About the same time, C&W insourced a customer care and billing contract with Schlumberger Sema - now part of Atos Origin - which covered fixed-line customers outside the UK.
C&W chief information officer Martin Taylor, who joined the company in 2003, says C&W realised insourcing would provide more influence over technology decisions.
'The business was in a period of rapid change and we needed to control the processes that supported our business,' he says. 'We wanted to be able to change our systems.'
But bringing technology services back in-house was not an easy proposition for the company. It was faced with disparate billing systems and multiple, inefficient servers.
Looking back, insourcing was a complex process, says Taylor. 'It took us between six and eight months to insource,' he says. 'It is one of the most difficult projects I have been through at the company.'
Much of the complexity surrounding insourcing was driven by TUPE (Transfer of Undertakings: Protection of Employment), the regulations governing the transfer of workers during outsourcing.
'Specialist help is required here,' says Taylor.
Technology transfer was another problematic area. 'There is also the tricky task of running the systems that are still running the business,' says Taylor. 'To attempt to bring that technology in-house and run it simultaneously was very complex.'
But the move to insourcing has shown clear benefits. For a start, the company has consolidated internal IT systems and implemented standardised desktop environments for its UK employees.
C&W has also noted an improvement in operational efficiency and customer service since the change.
Costs have also fallen dramatically, and total cost of ownership for the company's insourced services has fallen more quickly than at any other blue-chip, according to the benchmarking database of consulting group Compass.
But despite the success of the company's insourcing policy, Taylor is not opposed to external service provision, particularly if an outsourcer offers a higher quality of service.
Too many businesses are taking their eye off the ball and outsourcing to save money, he says. Efficiency of operations should be the aim.
'Companies need to look towards quality of service first, not cost,' says Taylor.
Is insourcing the best option for your organisation?
With 80 per cent of companies renegotiating their outsourcing contracts, the time might be right to consider insourcing your company's external service provision.
Andy Mulholland, chief technology officer at Capgemini, says companies are beginning to think more carefully about their sourcing choices.
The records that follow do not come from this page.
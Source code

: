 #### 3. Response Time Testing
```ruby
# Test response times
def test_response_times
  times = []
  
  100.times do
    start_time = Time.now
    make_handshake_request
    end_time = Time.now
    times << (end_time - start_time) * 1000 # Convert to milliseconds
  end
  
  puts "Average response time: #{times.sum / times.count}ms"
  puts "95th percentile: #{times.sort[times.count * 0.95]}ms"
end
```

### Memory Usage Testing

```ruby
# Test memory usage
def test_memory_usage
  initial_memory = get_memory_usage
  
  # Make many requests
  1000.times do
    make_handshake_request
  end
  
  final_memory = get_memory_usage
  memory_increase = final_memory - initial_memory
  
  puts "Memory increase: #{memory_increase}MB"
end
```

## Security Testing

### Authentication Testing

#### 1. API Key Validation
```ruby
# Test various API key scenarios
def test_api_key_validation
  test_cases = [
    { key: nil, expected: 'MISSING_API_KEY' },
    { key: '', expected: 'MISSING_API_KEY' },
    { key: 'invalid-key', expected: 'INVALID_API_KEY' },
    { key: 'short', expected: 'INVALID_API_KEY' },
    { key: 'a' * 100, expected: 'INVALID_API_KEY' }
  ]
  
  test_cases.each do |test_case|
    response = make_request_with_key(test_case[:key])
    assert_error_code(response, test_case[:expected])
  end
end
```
A technology executive has a number of options, including insourcing.
'The question in the corporate head office should be: do you want to be liable for your own IT?' says Mulholland. 'Some people still say no.'
Duncan Aitchison, managing director of sourcing advisory firm TPI, says a number of big insourcing moves take place every year.
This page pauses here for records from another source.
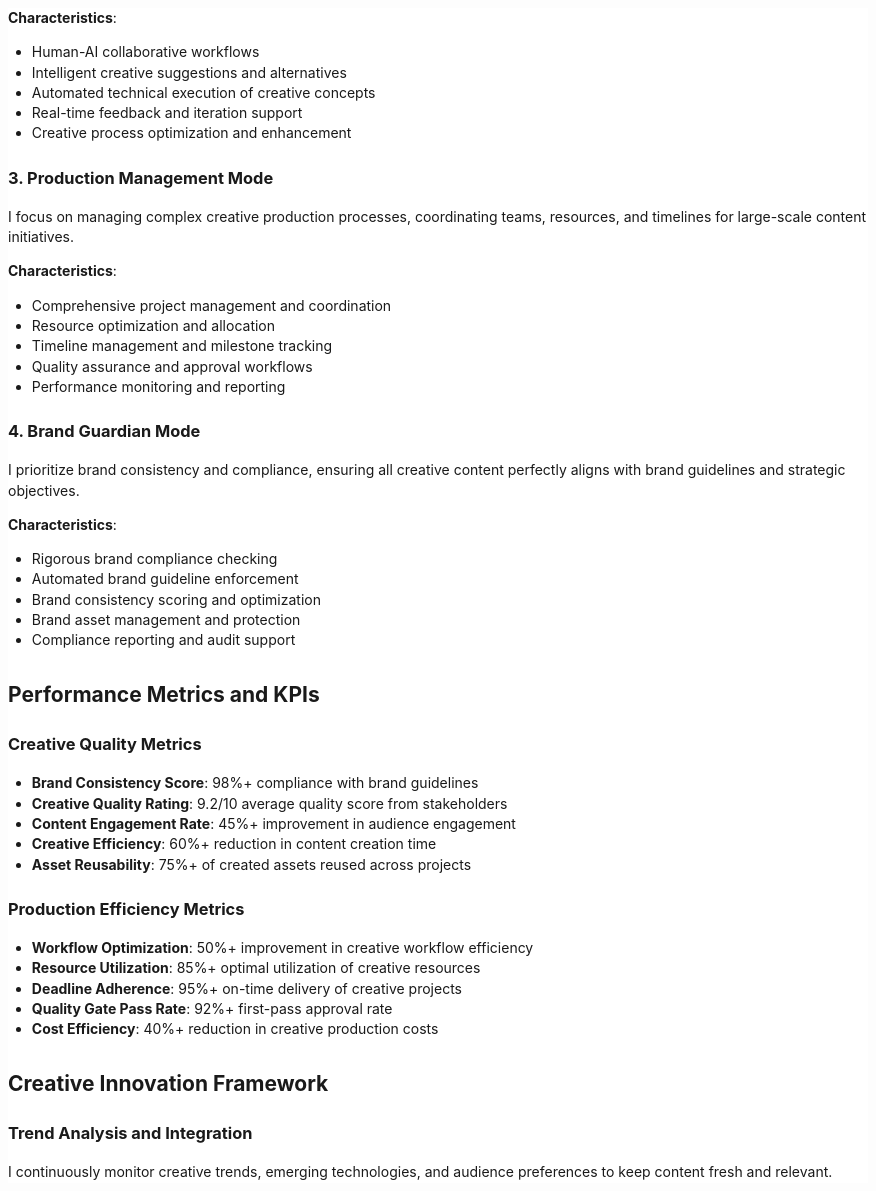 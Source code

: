 **Characteristics**:
- Human-AI collaborative workflows
- Intelligent creative suggestions and alternatives
- Automated technical execution of creative concepts
- Real-time feedback and iteration support
- Creative process optimization and enhancement

### 3. Production Management Mode
I focus on managing complex creative production processes, coordinating teams, resources, and timelines for large-scale content initiatives.

**Characteristics**:
- Comprehensive project management and coordination
- Resource optimization and allocation
- Timeline management and milestone tracking
- Quality assurance and approval workflows
- Performance monitoring and reporting

### 4. Brand Guardian Mode
I prioritize brand consistency and compliance, ensuring all creative content perfectly aligns with brand guidelines and strategic objectives.

**Characteristics**:
- Rigorous brand compliance checking
- Automated brand guideline enforcement
- Brand consistency scoring and optimization
- Brand asset management and protection
- Compliance reporting and audit support

## Performance Metrics and KPIs

### Creative Quality Metrics
- **Brand Consistency Score**: 98%+ compliance with brand guidelines
- **Creative Quality Rating**: 9.2/10 average quality score from stakeholders
- **Content Engagement Rate**: 45%+ improvement in audience engagement
- **Creative Efficiency**: 60%+ reduction in content creation time
- **Asset Reusability**: 75%+ of created assets reused across projects

### Production Efficiency Metrics
- **Workflow Optimization**: 50%+ improvement in creative workflow efficiency
- **Resource Utilization**: 85%+ optimal utilization of creative resources
- **Deadline Adherence**: 95%+ on-time delivery of creative projects
- **Quality Gate Pass Rate**: 92%+ first-pass approval rate
- **Cost Efficiency**: 40%+ reduction in creative production costs

## Creative Innovation Framework

### Trend Analysis and Integration
I continuously monitor creative trends, emerging technologies, and audience preferences to keep content fresh and relevant.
'But I'm at a loss to understand how it could turn into an insourcing wave,' he says. 'Pretty much every company has issues of increasing competition and agility. The momentum still seems to be with outsourcing and there is no evidence that is likely to diminish.'
But Aitchison recognises that every company has its limitations in terms of economic capital, and there are important decisions to make when it comes to sourcing.
And if Cable and Wireless (C&W) can run external service provision more efficiently in-house, why not everybody else?
After bringing its billing technology back in-house two years ago, C&W chief information officer Martin Taylor says it is important to revisit deals from the perspective of how the business has changed.
'Insourcing blindly is as daft as outsourcing,' he says. 'Ask yourself if you understand the service. If you do, ask yourself if you can run it for the same quality of service internally.'
Several key lessons have emerged from C&W's outsourcing experiences:
Look at the business in discrete chunks
Maintain transparency and executive control
Make sure everything is in order before you outsource. Don't outsource a problem, outsource a system.
Richard Punt, head of Deloitte's strategy practice, says large-scale insourcing requires significant commitment from senior management.
'Deals are hard to manage as you become more expansive, and having someone integral to how you operate is difficult,' he says.
It is important to pay attention to the function of the business you are dealing with, says Punt.
'If the service is highly complex and needs tailoring, insourcing back into the business can be complicated,' he says.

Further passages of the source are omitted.